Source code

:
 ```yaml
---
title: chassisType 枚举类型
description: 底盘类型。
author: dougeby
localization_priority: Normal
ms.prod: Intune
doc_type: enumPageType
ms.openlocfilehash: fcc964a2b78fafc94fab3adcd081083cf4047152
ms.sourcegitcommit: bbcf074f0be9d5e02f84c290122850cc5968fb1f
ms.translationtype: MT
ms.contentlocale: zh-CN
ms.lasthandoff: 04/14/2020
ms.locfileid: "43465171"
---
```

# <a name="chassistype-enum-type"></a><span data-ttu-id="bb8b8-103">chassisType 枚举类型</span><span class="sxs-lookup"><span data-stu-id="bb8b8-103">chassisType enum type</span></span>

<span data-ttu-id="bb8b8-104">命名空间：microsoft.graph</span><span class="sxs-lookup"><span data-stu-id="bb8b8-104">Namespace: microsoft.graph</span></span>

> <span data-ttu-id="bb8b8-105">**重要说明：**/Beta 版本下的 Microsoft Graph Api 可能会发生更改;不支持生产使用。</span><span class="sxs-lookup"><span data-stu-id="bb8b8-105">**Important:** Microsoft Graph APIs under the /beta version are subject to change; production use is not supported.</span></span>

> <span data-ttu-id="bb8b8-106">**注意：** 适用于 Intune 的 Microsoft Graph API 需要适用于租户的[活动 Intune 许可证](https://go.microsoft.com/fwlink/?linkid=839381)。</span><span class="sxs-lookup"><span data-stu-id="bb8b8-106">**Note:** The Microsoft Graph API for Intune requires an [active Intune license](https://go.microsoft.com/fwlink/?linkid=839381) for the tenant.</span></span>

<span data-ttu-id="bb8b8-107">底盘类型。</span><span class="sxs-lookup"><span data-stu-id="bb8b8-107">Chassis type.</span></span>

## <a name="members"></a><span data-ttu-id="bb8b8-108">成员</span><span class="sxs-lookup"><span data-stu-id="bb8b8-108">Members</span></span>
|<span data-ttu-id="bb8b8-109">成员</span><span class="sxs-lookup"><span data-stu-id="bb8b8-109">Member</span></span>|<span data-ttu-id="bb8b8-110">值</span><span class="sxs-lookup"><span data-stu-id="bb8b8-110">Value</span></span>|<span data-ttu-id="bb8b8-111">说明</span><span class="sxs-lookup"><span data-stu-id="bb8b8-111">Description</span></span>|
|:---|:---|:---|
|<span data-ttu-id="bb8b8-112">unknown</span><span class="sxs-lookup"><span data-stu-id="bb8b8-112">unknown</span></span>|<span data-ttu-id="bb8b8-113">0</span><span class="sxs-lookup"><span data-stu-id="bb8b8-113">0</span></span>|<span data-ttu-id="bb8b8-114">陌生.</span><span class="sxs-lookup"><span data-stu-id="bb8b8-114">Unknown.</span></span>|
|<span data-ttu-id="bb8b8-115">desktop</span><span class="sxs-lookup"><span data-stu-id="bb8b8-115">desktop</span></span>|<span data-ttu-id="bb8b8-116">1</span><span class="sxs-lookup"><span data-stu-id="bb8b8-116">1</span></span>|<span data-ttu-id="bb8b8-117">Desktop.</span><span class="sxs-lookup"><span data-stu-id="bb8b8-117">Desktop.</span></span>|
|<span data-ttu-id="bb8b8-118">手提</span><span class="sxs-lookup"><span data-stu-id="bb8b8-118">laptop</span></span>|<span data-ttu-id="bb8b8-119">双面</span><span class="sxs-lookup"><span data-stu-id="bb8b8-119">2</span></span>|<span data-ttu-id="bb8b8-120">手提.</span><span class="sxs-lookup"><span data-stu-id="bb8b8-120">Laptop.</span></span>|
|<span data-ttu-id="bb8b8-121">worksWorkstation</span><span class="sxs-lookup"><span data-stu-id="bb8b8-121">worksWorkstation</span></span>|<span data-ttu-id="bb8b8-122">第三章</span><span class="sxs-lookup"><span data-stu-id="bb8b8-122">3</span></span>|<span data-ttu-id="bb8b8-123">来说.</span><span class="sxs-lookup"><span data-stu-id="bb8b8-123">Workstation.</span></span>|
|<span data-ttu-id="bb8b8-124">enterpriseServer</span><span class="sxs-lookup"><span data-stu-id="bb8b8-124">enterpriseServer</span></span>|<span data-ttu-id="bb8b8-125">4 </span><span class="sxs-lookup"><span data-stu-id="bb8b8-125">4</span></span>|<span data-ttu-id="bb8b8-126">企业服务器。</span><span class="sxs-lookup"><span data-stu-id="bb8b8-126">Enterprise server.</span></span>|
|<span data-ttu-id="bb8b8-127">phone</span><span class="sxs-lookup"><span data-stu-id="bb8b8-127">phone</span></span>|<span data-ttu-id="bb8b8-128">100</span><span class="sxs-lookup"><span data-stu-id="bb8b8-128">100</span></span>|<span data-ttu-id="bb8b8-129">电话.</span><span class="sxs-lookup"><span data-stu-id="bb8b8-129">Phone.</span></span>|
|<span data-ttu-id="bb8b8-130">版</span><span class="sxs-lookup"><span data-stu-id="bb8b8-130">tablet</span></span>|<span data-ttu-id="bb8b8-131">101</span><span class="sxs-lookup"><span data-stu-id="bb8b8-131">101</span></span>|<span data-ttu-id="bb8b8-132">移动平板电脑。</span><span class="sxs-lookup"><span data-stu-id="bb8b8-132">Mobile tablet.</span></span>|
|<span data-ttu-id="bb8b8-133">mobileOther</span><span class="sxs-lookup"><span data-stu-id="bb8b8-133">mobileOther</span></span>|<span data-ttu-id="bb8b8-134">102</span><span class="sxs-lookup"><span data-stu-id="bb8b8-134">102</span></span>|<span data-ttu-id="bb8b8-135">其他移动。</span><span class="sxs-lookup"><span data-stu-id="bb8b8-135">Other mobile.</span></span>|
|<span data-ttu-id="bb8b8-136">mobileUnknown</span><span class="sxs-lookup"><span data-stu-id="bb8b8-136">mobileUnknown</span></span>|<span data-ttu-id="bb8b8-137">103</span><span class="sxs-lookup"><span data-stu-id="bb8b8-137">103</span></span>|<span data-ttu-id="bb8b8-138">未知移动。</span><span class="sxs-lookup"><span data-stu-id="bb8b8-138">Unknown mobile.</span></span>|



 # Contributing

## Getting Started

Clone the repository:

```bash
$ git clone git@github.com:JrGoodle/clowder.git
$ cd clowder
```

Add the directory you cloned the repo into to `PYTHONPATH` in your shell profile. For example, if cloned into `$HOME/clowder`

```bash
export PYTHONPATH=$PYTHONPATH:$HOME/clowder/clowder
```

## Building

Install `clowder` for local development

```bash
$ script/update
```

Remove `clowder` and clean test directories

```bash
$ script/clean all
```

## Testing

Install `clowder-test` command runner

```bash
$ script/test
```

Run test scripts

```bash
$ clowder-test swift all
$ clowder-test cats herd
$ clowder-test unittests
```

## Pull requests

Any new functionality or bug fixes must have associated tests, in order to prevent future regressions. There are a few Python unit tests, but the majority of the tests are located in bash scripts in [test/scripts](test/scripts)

---+---

**YOUR GOAL:** Write out each line above that contains the word "Unknown".

**EXERCISE OUTPUT:**
|<span data-ttu-id="bb8b8-112">unknown</span><span class="sxs-lookup"><span data-stu-id="bb8b8-112">unknown</span></span>|<span data-ttu-id="bb8b8-113">0</span><span class="sxs-lookup"><span data-stu-id="bb8b8-113">0</span></span>|<span data-ttu-id="bb8b8-114">陌生.</span><span class="sxs-lookup"><span data-stu-id="bb8b8-114">Unknown.</span></span>|
|<span data-ttu-id="bb8b8-136">mobileUnknown</span><span class="sxs-lookup"><span data-stu-id="bb8b8-136">mobileUnknown</span></span>|<span data-ttu-id="bb8b8-137">103</span><span class="sxs-lookup"><span data-stu-id="bb8b8-137">103</span></span>|<span data-ttu-id="bb8b8-138">未知移动。</span><span class="sxs-lookup"><span data-stu-id="bb8b8-138">Unknown mobile.</span></span>|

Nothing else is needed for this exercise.